What you are asked to do:
Report every line of the data where the string "only" appears.

Source records:
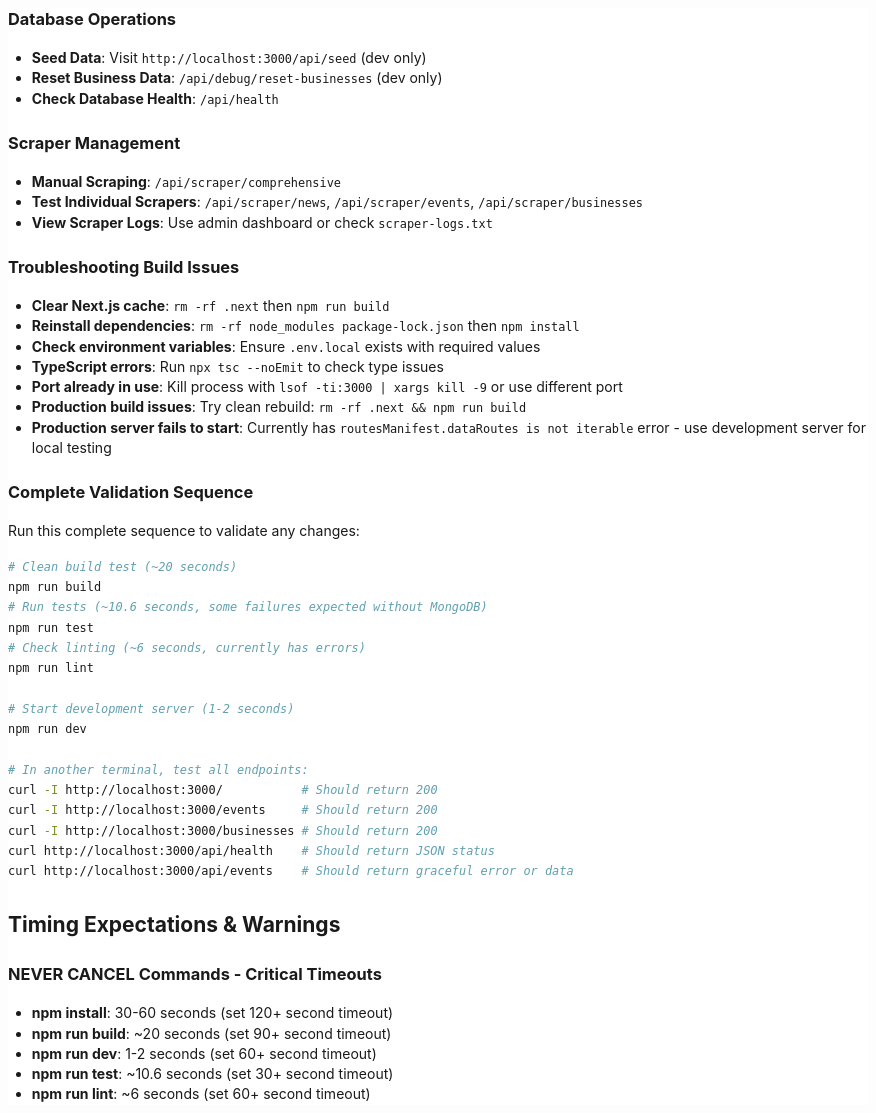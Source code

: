 ### Database Operations
- **Seed Data**: Visit `http://localhost:3000/api/seed` (dev only)
- **Reset Business Data**: `/api/debug/reset-businesses` (dev only)
- **Check Database Health**: `/api/health`

### Scraper Management
- **Manual Scraping**: `/api/scraper/comprehensive` 
- **Test Individual Scrapers**: `/api/scraper/news`, `/api/scraper/events`, `/api/scraper/businesses`
- **View Scraper Logs**: Use admin dashboard or check `scraper-logs.txt`

### Troubleshooting Build Issues
- **Clear Next.js cache**: `rm -rf .next` then `npm run build`
- **Reinstall dependencies**: `rm -rf node_modules package-lock.json` then `npm install`
- **Check environment variables**: Ensure `.env.local` exists with required values
- **TypeScript errors**: Run `npx tsc --noEmit` to check type issues
- **Port already in use**: Kill process with `lsof -ti:3000 | xargs kill -9` or use different port
- **Production build issues**: Try clean rebuild: `rm -rf .next && npm run build`
- **Production server fails to start**: Currently has `routesManifest.dataRoutes is not iterable` error - use development server for local testing

### Complete Validation Sequence
Run this complete sequence to validate any changes:
```bash
# Clean build test (~20 seconds)
npm run build
# Run tests (~10.6 seconds, some failures expected without MongoDB)
npm run test  
# Check linting (~6 seconds, currently has errors)
npm run lint

# Start development server (1-2 seconds)
npm run dev

# In another terminal, test all endpoints:
curl -I http://localhost:3000/           # Should return 200
curl -I http://localhost:3000/events     # Should return 200
curl -I http://localhost:3000/businesses # Should return 200
curl http://localhost:3000/api/health    # Should return JSON status
curl http://localhost:3000/api/events    # Should return graceful error or data
```

## Timing Expectations & Warnings

### NEVER CANCEL Commands - Critical Timeouts
- **npm install**: 30-60 seconds (set 120+ second timeout)
- **npm run build**: ~20 seconds (set 90+ second timeout) 
- **npm run dev**: 1-2 seconds (set 60+ second timeout)
- **npm run test**: ~10.6 seconds (set 30+ second timeout)
- **npm run lint**: ~6 seconds (set 60+ second timeout)

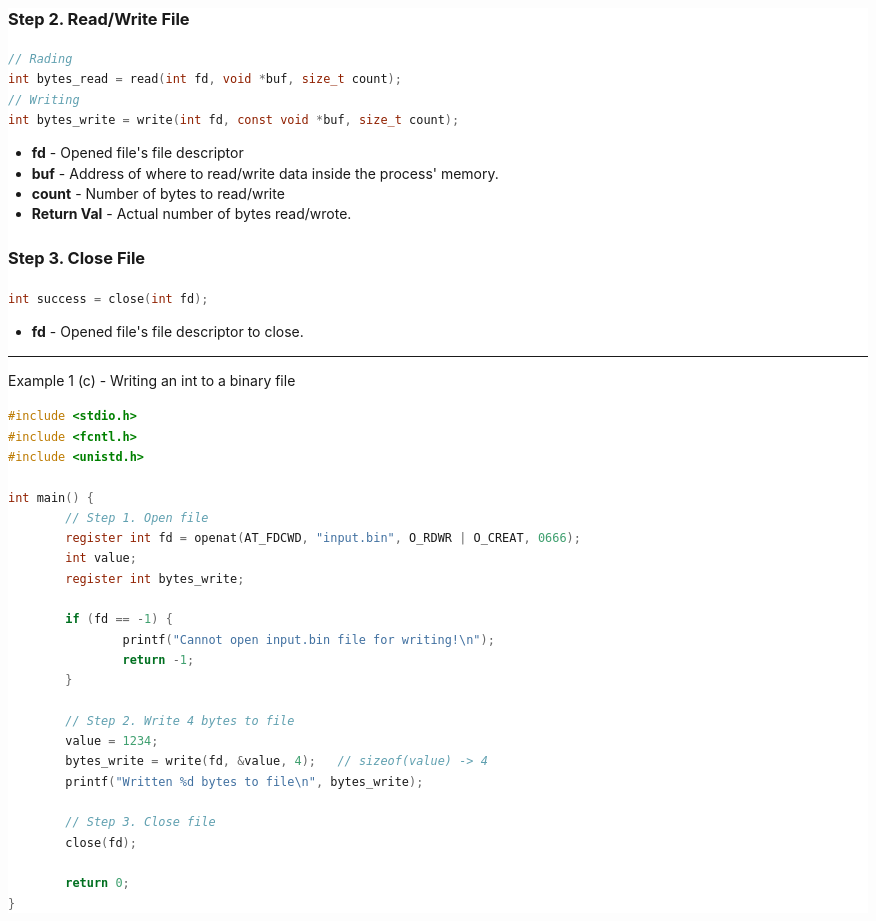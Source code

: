 


### Step 2. Read/Write File

```c
// Rading 
int bytes_read = read(int fd, void *buf, size_t count);
// Writing
int bytes_write = write(int fd, const void *buf, size_t count);
```

- **fd** - Opened file's file descriptor
- **buf** - Address of where to read/write data inside the process' memory.
- **count** - Number of bytes to read/write
- **Return Val** - Actual number of bytes read/wrote.


### Step 3. Close File

```c
int success = close(int fd);
```

- **fd** - Opened file's file descriptor to close.

---

Example 1 (c) - Writing an int to a binary file

```c
#include <stdio.h>
#include <fcntl.h>
#include <unistd.h>

int main() {
        // Step 1. Open file
        register int fd = openat(AT_FDCWD, "input.bin", O_RDWR | O_CREAT, 0666);
        int value;
        register int bytes_write;

        if (fd == -1) {
                printf("Cannot open input.bin file for writing!\n");
                return -1;
        }

        // Step 2. Write 4 bytes to file
        value = 1234;
        bytes_write = write(fd, &value, 4);   // sizeof(value) -> 4
        printf("Written %d bytes to file\n", bytes_write);

        // Step 3. Close file
        close(fd);

        return 0;
}
```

Exercise answer:
- **Seed Data**: Visit `http://localhost:3000/api/seed` (dev only)
- **Reset Business Data**: `/api/debug/reset-businesses` (dev only)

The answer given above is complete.